Please think twice before shopping at Wal-Mart. Oberlin College is located in one of the poorest regions in the country. Student support of Wal-Mart will only hurt the town we live in for most of the year.

Some reasons not to shop at Wal-Mart:

  1. Cheap priced superstores like Wal-Mart hurt local economies by inducing consumers to buy everything from one store, undermining local shops and forcing them out of business. They may provide many entry-level jobs, but only at the expense of a diversity of economic and management positions and entrepreneurial opportunities found in a thriving downtown.
  2. Wal-Mart hurts women's rights: They pay their female workers less money than male workers (recall the recent class-action suit against them, the largest in American history). Their pharmacy refuses to sell emergency contraception.
  3. Wal-Mart hurts worker's rights: The low-cost products sold at Wal-Mart come from overseas manufacturers, hurting American union factories, and often are made with sweatshop labor. Wal-Mart also operates a very aggressive campaign to prevent unionization among its staff.
  4. Wal-Mart hurts the environment: By their locations on the outskirts of towns and because they provide "everything at one place," Wal-Marts almost force consumers to use cars to shop there (downtowns encourage foot traffic by having many different stores all located near where people live). Foreign-produced products require fossil-fuel heavy transportation. The majority of their products are over-packaged in plastics and styrofoams that will never decompose.
  5. Wal-Mart pays its workers so little that most are forced to apply for financial assistance from the government. Wal-Mart actually gives its workers instructions on how to apply. This drains money from state governments like water through a windowscreen. Several states are looking into the legality of this practice in order to save their sore-ass finances.

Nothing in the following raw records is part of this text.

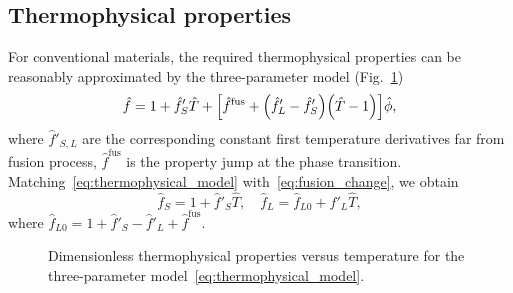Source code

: \documentclass{article}
\newcommand{\fusion}[1]{{#1}^\mathrm{fus}}
\newcommand{\HT}{\hat{T}}
\newcommand{\Hf}{\hat{f}}
\newcommand{\Hphi}{\hat{\phi}}
\begin{document}
\subsection{Thermophysical properties}

For conventional materials, the required thermophysical properties can be reasonably approximated
by the three-parameter model (Fig.~\ref{fig:thermophysical})
\begin{equation}\label{eq:thermophysical_model}
	\Hf = 1 + \Hf'_S\HT + \qty[
	    \fusion{\Hf} + \qty(\Hf'_L-\Hf'_S) \qty(\HT-1)
	]\Hphi,
\end{equation}
where \(\Hf'_{S,L}\) are the corresponding constant first temperature derivatives far from fusion process,
\(\fusion{\Hf}\) is the property jump at the phase transition.
Matching~\eqref{eq:thermophysical_model} with~\eqref{eq:fusion_change}, we obtain
\begin{equation}\label{eq:thermophysical_model_explicit}
	\Hf_S = 1 + \Hf'_S\HT, \quad
	\Hf_L = \Hf_{L0} + \Hf'_L\HT,
\end{equation}
where \(\Hf_{L0} = 1 + \Hf'_S - \Hf'_L + \fusion{\Hf}\).

\begin{figure}
    \centering
    \caption{Dimensionless thermophysical properties versus temperature for the three-parameter model~\eqref{eq:thermophysical_model}.}
    \label{fig:thermophysical}
\end{figure}
\end{document}
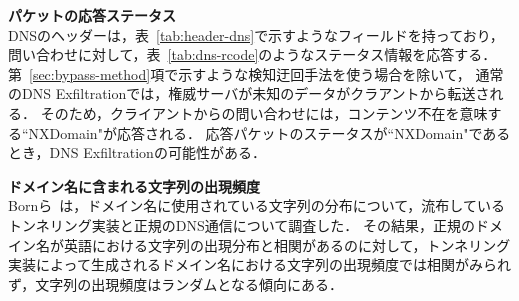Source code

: %
%
\newpage
\hspace{-12pt}\textbf{パケットの応答ステータス}\\
\hspace{12pt}DNSのヘッダーは，表~\ref{tab:header-dns}で示すようなフィールドを持っており，問い合わせに対して，表~\ref{tab:dns-rcode}のようなステータス情報を応答する．
第~\ref{sec:bypass-method}項で示すような検知迂回手法を使う場合を除いて，
通常のDNS Exfiltrationでは，権威サーバが未知のデータがクラアントから転送される．
そのため，クライアントからの問い合わせには，コンテンツ不在を意味する``NXDomain"が応答される．
応答パケットのステータスが``NXDomain"であるとき，DNS Exfiltrationの可能性がある．



\hspace{-12pt}\textbf{ドメイン名に含まれる文字列の出現頻度}\\
\hspace{12pt}Bornら~\cite{born}は，ドメイン名に使用されている文字列の分布について，流布しているトンネリング実装と正規のDNS通信について調査した．
その結果，正規のドメイン名が英語における文字列の出現分布と相関があるのに対して，トンネリング実装によって生成されるドメイン名における文字列の出現頻度では相関がみられず，文字列の出現頻度はランダムとなる傾向にある．



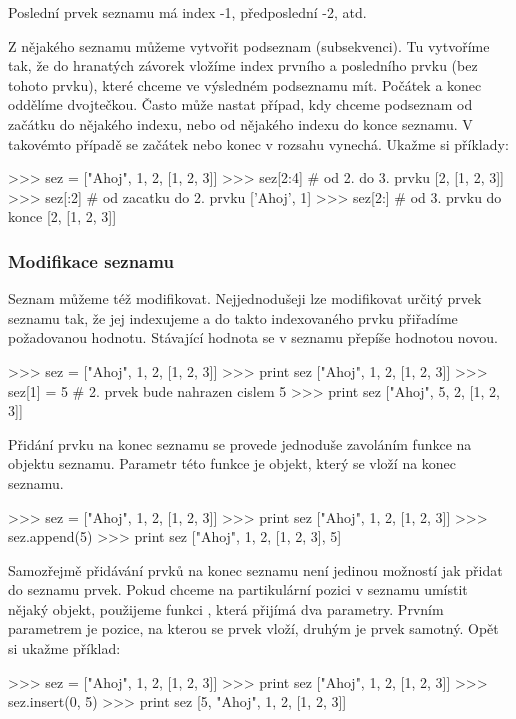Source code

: Poslední prvek seznamu má index -1, předposlední -2, atd.

Z nějakého seznamu můžeme vytvořit podseznam (subsekvenci). Tu vytvoříme tak, že do hranatých závorek vložíme index prvního a posledního prvku (bez tohoto prvku), které chceme ve výsledném podseznamu mít. Počátek a konec oddělíme dvojtečkou. Často může nastat případ, kdy chceme podseznam od začátku do nějakého indexu, nebo od nějakého indexu do konce seznamu. V takovémto případě se začátek nebo konec v rozsahu vynechá. Ukažme si příklady:

\begin{python}
>>> sez = ["Ahoj", 1, 2, [1, 2, 3]]
>>> sez[2:4] # od 2. do 3. prvku
[2, [1, 2, 3]]
>>> sez[:2] # od zacatku do 2. prvku
['Ahoj', 1]
>>> sez[2:] # od 3. prvku do konce
[2, [1, 2, 3]]
\end{python}

\subsubsection{Modifikace seznamu}
Seznam můžeme též modifikovat. Nejjednodušeji lze modifikovat určitý prvek seznamu tak, že jej indexujeme a do takto indexovaného prvku přiřadíme požadovanou hodnotu. Stávající hodnota se v seznamu přepíše hodnotou novou.

\begin{python}
>>> sez = ["Ahoj", 1, 2, [1, 2, 3]]
>>> print sez
["Ahoj", 1, 2, [1, 2, 3]]
>>> sez[1] = 5 # 2. prvek bude nahrazen cislem 5
>>> print sez
["Ahoj", 5, 2, [1, 2, 3]]
\end{python}

Přidání prvku na konec seznamu se provede jednoduše zavoláním funk\-ce  na objektu seznamu. Parametr této funkce je objekt, který se vloží na konec seznamu.

\begin{python}
>>> sez = ["Ahoj", 1, 2, [1, 2, 3]]
>>> print sez
["Ahoj", 1, 2, [1, 2, 3]]
>>> sez.append(5)
>>> print sez
["Ahoj", 1, 2, [1, 2, 3], 5]
\end{python}

Samozřejmě přidávání prvků na konec seznamu není jedinou možností jak přidat do seznamu prvek. Pokud chceme na partikulární pozici v seznamu umístit nějaký objekt, použijeme funkci , která přijímá dva parametry. Prvním parametrem je pozice, na kterou se prvek vloží, druhým je prvek samotný. Opět si ukažme příklad:

\begin{python}
>>> sez = ["Ahoj", 1, 2, [1, 2, 3]]
>>> print sez
["Ahoj", 1, 2, [1, 2, 3]]
>>> sez.insert(0, 5)
>>> print sez
[5, "Ahoj", 1, 2, [1, 2, 3]]
\end{python}

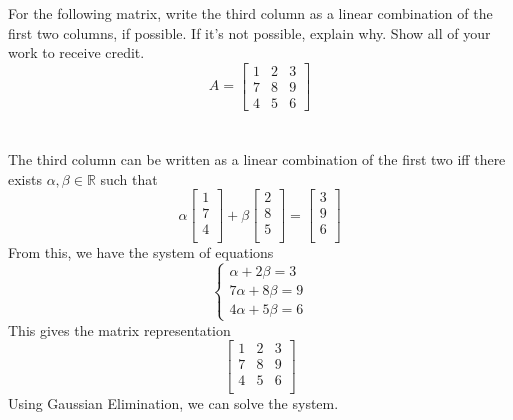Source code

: \documentclass{article}
\begin{document}
\newpage
{} For the following  matrix,  write the third column as a linear combination of the first two columns, if possible.   If it's not possible, explain why. Show all of your work to receive credit.
\[ A = \begin{bmatrix}
1 & 2 & 3 \\ 
7 & 8 & 9 \\
4 & 5 & 6 
\end{bmatrix}\]\\
\noindent\makebox[\linewidth]{\rule{\linewidth}{0.4pt}}\\
The third column can be written as a linear combination of the first two iff there exists \(\alpha ,\beta \in\mathbb{R} \) such that 
\[
  \alpha \begin{bmatrix}
     1 \\
     7 \\
     4 \\
  \end{bmatrix}+\beta \begin{bmatrix}
     2 \\
     8 \\
     5 \\
  \end{bmatrix}=\begin{bmatrix}
     3 \\
     9 \\
     6 \\
  \end{bmatrix}
\]
From this, we have the system of equations 
\[
  \left\{\begin{array}{c}
    \alpha +2\beta =3\\
    7\alpha +8\beta =9\\
    4\alpha +5\beta =6
  \end{array}\right.
\]
This gives the matrix representation
\[
  \begin{bmatrix}
    1 & 2 & 3  \\
    7 & 8 & 9  \\
    4 & 5 & 6  \\
  \end{bmatrix}
\]
Using Gaussian Elimination, we can solve the system.
\end{document}
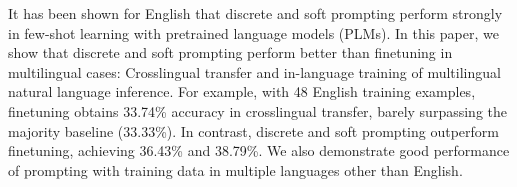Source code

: It has been shown for English that discrete and soft prompting  perform strongly in few-shot learning with pretrained language models (PLMs). In this paper, we show that discrete and soft prompting perform better than finetuning in multilingual cases: Crosslingual transfer and in-language training of multilingual natural language inference. For example, with 48 English training examples, finetuning obtains 33.74\% accuracy in crosslingual transfer, barely surpassing the majority baseline (33.33\%). In contrast, discrete and soft prompting outperform finetuning, achieving 36.43\% and 38.79\%. We also demonstrate good performance of prompting with training data in multiple languages other than English.
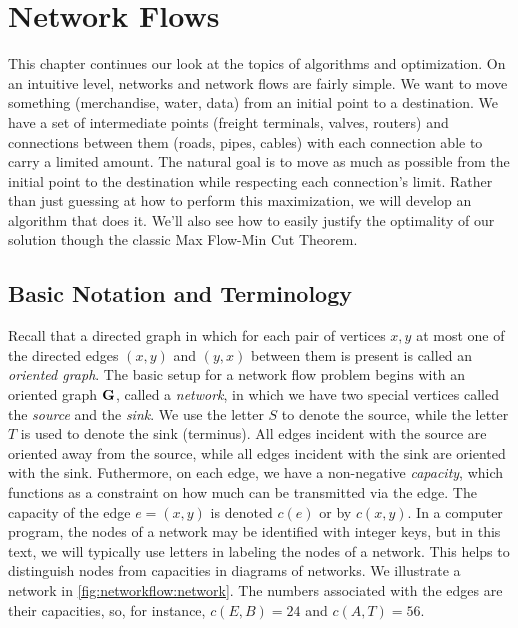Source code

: 
\chapter{Network Flows}\label{ch:networkflow}

This chapter continues our look at the topics of algorithms and
optimization. On an intuitive level, networks and network flows are
fairly simple. We want to move something (merchandise, water, data)
from an initial point to a destination. We have a set of intermediate
points (freight terminals, valves, routers) and connections between
them (roads, pipes, cables) with each connection able to carry a
limited amount. The natural goal is to move as much as possible from
the initial point to the destination while respecting each
connection's limit. Rather than just guessing at how to perform this
maximization, we will develop an algorithm that does it. We'll also
see how to easily justify the optimality of our solution though the
classic Max Flow-Min Cut Theorem.

\section{Basic Notation and Terminology}\label{s:networkflow:intro}

Recall that a directed graph in which for each pair of vertices $x,y$
at most one of the directed edges $(x,y)$ and $(y,x)$ between them is
present is called an \emph{oriented graph}. The basic setup for a
network flow problem begins with an oriented graph $\mathbf{G}$, called a
\textit{network}, in which we have two special vertices called the
\textit{source} and the \textit{sink}.  We use the letter $S$ to
denote the source, while the letter $T$ is used to denote the sink
(terminus).  All edges incident with the source are oriented away from
the source, while all edges incident with the sink are oriented with
the sink.  Futhermore, on each edge, we have a non-negative
\textit{capacity}, which functions as a constraint on how much can be
transmitted via the edge. The capacity of the edge $e=(x,y)$ is
denoted $c(e)$ or by $c(x,y)$.  In a computer program, the nodes of a
network may be identified with integer keys, but in this text, we will
typically use letters in labeling the nodes of a network.  This helps
to distinguish nodes from capacities in diagrams of networks.  We
illustrate a network in \autoref{fig:networkflow:network}. The numbers
associated with the edges are their capacities, so, for instance,
$c(E,B)=24$ and $c(A,T)=56$.

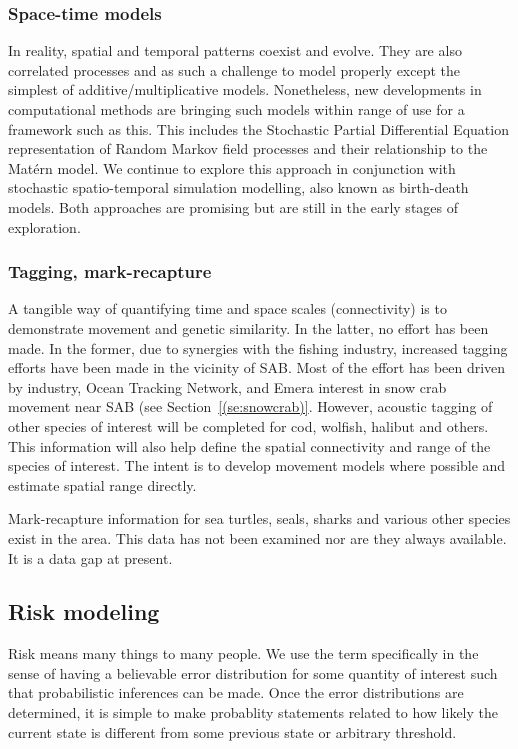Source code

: \documentclass[letterpaper,portrait,11pt]{scrartcl}
\numberwithin{equation}{section}		%
\numberwithin{figure}{section}		%
\numberwithin{table}{section}				%
\begin{document}
\subsubsection{Space-time models}

In reality, spatial and temporal patterns coexist and evolve. They are also correlated processes and as such a challenge to model properly except the simplest of additive/multiplicative models. Nonetheless, new developments in computational methods are bringing such models within range of use for a framework such as this. This includes the Stochastic Partial Differential Equation representation of Random Markov field processes and their relationship to the Mat\'{e}rn model. We continue to explore this approach in conjunction with stochastic spatio-temporal simulation modelling, also known as birth-death models. Both approaches are promising but are still in the early stages of exploration.


\subsubsection{Tagging, mark-recapture}

A tangible way of quantifying time and space scales (connectivity) is to demonstrate movement and genetic similarity. In the latter, no effort has been made.  In the former, due to synergies with the fishing industry, increased tagging efforts have been made in the vicinity of SAB. Most of the effort has been driven by industry, Ocean Tracking Network, and Emera interest in snow crab movement near SAB (see Section~\ref{(se:snowcrab)}. However, acoustic tagging of other species of interest will be completed for cod, wolfish, halibut and others. This information will also help define the spatial connectivity and range of the species of interest. The intent is to develop movement models where possible and estimate spatial range directly.  

Mark-recapture information for sea turtles, seals, sharks and various other species exist in the area. This data has not been examined nor are they always available. It is a data gap at present. 


\subsection{Risk modeling}
\label{sec:riskapproach}

Risk means many things to many people. We use the term specifically in the sense of having a believable error distribution for some quantity of interest such that probabilistic inferences can be made. Once the error distributions are determined, it is simple to make probablity statements related to how likely the current state is different from some previous state or arbitrary threshold. 
\end{document}
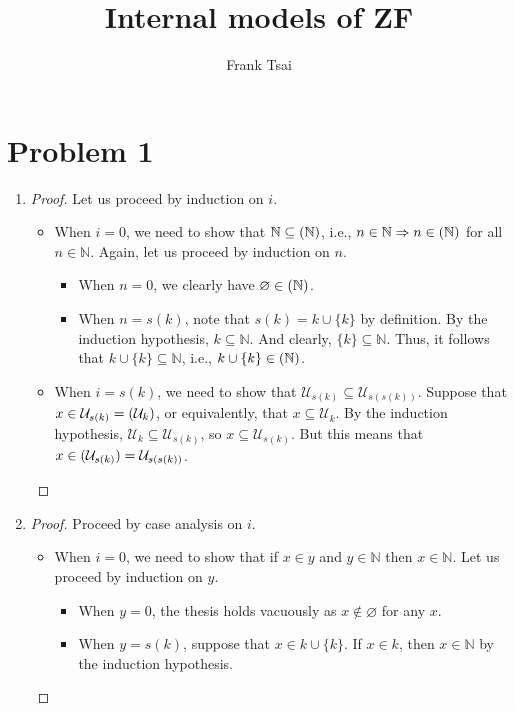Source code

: \documentclass[a4paper]{article}
\title{Internal models of ZF}
\author{Frank Tsai}
\newcommand{\N}{\mathbb{N}}
\let\P\relax
\newcommand{\P}{\mathcal{P}}
\newcommand{\U}{\mathcal{U}}
\newcommand{\impl}{\Rightarrow}
\begin{document}
\maketitle

\section*{Problem 1}
\begin{enumerate}
\item\label{prob:1-1}
  \begin{proof}
    Let us proceed by induction on $i$.
    \begin{itemize}
    \item When $i = 0$, we need to show that $\N \subseteq \P(\N)$, i.e., $n \in \N \impl n \in \P(\N)$ for all $n \in \N$.
      Again, let us proceed by induction on $n$.
      \begin{itemize}
      \item When $n = 0$, we clearly have $\varnothing \in \P(\N)$.
      \item When $n = s(k)$, note that $s(k) = k \cup \{k\}$ by definition.
        By the induction hypothesis, $k \subseteq \N$.
        And clearly, $\{k\} \subseteq \N$.
        Thus, it follows that $k \cup \{k\} \subseteq \N$, i.e., $k \cup \{k\} \in \P(\N)$.
      \end{itemize}
    \item When $i = s(k)$, we need to show that $\U_{s(k)} \subseteq \U_{s(s(k))}$.
      Suppose that $x \in \U_{s(k)} = \P(\U_{k})$, or equivalently, that $x \subseteq \U_{k}$.
      By the induction hypothesis, $\U_{k} \subseteq \U_{s(k)}$, so $x \subseteq \U_{s(k)}$.
      But this means that $x \in \P(\U_{s(k)}) = \U_{s(s(k))}$.
    \end{itemize}
  \end{proof}
\item\label{prob:1-2}
  \begin{proof}
    Proceed by case analysis on $i$.
    \begin{itemize}
    \item When $i = 0$, we need to show that if $x \in y$ and $y \in \N$ then $x \in \N$.
      Let us proceed by induction on $y$.
      \begin{itemize}
      \item When $y = 0$, the thesis holds vacuously as $x \notin \varnothing$ for any $x$.
      \item When $y = s(k)$, suppose that $x \in k \cup \{k\}$.
        If $x \in k$, then $x \in \N$ by the induction hypothesis.

\end{itemize}
\end{itemize}
\end{proof}
\end{enumerate}
\end{document}
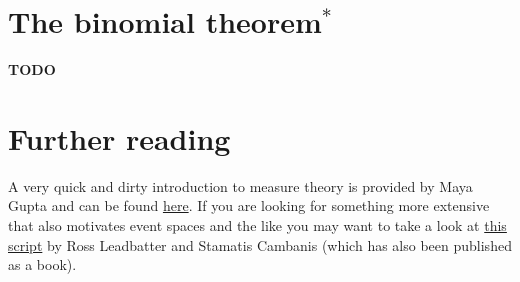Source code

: \documentclass[a4paper,11pt,leqno]{report}
\begin{document}
\section{The binomial theorem$^{*}$}
\textbf{TODO}


\section*{Further reading}
A very quick and dirty introduction to measure theory is provided by Maya Gupta and can be found 
\href{https://www.ee.washington.edu/techsite/papers/documents/UWEETR-2006-0008.pdf}{here}. If you are
looking for something more extensive that also motivates event spaces and the like you may want to 
take a look at \href{http://www.stat.ncsu.edu/people/fuentes/courses/st778/lectures/ross}{this script}
by Ross Leadbatter and Stamatis Cambanis (which has also been published as a book).
\end{document}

(See Wikipedia's entry on Wal-Mart for more information on just about everything above.)

One of the best arguments in favor of Wal-Mart is that it provides working class people with access to many goods for prices they can afford. No one is asking people who cannot afford not to shop at Walmart to go somewhere else, but before you drive there, ask yourself if you can afford to go somewhere else.

However, there have been many studies, including some publicized last year in the Cleveland Plain Dealer, which show that in the long run a new Wal-Mart only hurts a region's economy. Because Wal-Mart tends to employ part time rather than full-time employees, they get away without providing benefits, promotions or raises, which in conjunction with lost (high quality, full-time with benefits) jobs due to small businesses closing, means that less money ultimately flows into the local economy. Thus the argument that you can't afford to go somewhere else can be somewhat myopic.